= MATERIAL TO PROCESS =
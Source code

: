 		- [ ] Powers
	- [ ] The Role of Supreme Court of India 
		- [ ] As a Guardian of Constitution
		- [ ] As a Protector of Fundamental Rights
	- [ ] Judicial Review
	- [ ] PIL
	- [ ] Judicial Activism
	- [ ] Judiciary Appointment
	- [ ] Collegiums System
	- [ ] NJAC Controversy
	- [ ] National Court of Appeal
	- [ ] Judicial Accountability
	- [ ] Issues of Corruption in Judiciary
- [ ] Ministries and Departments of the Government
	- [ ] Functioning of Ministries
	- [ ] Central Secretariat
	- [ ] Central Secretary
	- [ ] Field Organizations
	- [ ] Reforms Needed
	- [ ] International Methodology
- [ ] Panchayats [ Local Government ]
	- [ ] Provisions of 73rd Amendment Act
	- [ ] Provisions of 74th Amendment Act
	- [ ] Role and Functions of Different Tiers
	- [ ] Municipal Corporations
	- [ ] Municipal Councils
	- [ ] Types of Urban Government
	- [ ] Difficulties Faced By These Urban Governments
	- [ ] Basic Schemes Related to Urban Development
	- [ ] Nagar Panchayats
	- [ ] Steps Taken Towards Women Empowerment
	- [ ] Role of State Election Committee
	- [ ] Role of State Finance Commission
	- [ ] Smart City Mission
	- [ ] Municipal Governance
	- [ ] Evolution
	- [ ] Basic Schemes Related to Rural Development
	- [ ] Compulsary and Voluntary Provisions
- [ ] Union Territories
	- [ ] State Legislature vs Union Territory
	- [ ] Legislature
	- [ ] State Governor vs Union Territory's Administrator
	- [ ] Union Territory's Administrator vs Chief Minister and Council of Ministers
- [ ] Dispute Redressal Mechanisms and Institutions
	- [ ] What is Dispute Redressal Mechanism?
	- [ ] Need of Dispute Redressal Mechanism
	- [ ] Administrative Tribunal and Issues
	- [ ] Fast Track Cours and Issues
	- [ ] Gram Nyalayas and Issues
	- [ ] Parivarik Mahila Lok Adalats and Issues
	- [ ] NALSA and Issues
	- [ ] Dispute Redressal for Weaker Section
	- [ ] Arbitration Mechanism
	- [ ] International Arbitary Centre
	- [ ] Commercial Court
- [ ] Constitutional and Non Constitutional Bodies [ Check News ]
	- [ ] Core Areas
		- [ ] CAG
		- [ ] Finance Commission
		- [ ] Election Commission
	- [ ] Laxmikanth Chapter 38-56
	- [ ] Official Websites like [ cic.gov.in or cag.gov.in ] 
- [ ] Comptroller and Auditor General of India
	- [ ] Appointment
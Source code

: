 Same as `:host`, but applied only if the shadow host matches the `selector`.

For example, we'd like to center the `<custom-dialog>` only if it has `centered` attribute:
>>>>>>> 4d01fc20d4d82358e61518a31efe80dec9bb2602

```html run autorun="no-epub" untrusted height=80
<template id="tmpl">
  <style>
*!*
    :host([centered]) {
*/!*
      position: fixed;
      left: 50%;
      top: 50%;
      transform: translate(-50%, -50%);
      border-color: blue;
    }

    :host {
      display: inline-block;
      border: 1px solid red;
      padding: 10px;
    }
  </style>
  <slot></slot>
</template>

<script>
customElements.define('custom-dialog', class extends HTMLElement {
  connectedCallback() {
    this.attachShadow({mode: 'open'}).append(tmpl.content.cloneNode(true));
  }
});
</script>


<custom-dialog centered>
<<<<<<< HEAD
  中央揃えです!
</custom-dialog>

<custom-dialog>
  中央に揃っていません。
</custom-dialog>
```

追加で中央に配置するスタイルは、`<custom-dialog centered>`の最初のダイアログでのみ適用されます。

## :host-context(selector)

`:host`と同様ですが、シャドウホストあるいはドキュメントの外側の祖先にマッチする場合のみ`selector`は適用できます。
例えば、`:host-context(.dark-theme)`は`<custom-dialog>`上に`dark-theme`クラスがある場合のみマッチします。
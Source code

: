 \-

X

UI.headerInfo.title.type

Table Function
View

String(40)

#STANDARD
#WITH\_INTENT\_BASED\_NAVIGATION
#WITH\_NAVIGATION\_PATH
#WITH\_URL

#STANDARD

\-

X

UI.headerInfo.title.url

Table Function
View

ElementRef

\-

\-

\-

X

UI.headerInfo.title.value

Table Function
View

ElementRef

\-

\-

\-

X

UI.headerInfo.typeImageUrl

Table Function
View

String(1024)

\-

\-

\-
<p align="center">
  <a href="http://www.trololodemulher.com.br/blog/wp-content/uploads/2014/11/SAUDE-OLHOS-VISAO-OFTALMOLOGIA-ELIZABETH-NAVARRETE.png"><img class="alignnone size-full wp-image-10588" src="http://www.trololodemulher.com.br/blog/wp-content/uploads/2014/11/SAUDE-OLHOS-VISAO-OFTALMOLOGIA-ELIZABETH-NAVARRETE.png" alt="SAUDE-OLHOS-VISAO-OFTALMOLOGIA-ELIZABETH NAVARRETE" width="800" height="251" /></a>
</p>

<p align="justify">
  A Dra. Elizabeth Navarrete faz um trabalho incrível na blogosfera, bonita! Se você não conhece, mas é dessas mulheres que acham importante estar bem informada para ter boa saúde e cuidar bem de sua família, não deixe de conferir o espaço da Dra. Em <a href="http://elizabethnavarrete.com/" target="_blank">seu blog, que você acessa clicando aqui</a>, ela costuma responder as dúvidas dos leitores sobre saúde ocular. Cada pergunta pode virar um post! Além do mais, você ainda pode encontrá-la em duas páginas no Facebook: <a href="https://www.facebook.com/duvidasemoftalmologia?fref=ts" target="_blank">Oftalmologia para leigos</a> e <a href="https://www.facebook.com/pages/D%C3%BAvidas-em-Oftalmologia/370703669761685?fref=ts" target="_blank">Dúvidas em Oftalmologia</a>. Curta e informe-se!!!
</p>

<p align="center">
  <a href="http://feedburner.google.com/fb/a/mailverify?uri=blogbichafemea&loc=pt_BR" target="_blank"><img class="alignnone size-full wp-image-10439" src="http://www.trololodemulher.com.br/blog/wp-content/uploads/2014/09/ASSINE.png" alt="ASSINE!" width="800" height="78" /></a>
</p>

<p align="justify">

= WORK TO COMPLETE =
Extract from the material all lines containing the string "content".

= EXERCISE RESPONSE =
    this.attachShadow({mode: 'open'}).append(tmpl.content.cloneNode(true));
  <a href="http://www.trololodemulher.com.br/blog/wp-content/uploads/2014/11/SAUDE-OLHOS-VISAO-OFTALMOLOGIA-ELIZABETH-NAVARRETE.png"><img class="alignnone size-full wp-image-10588" src="http://www.trololodemulher.com.br/blog/wp-content/uploads/2014/11/SAUDE-OLHOS-VISAO-OFTALMOLOGIA-ELIZABETH-NAVARRETE.png" alt="SAUDE-OLHOS-VISAO-OFTALMOLOGIA-ELIZABETH NAVARRETE" width="800" height="251" /></a>
  <a href="http://feedburner.google.com/fb/a/mailverify?uri=blogbichafemea&loc=pt_BR" target="_blank"><img class="alignnone size-full wp-image-10439" src="http://www.trololodemulher.com.br/blog/wp-content/uploads/2014/09/ASSINE.png" alt="ASSINE!" width="800" height="78" /></a>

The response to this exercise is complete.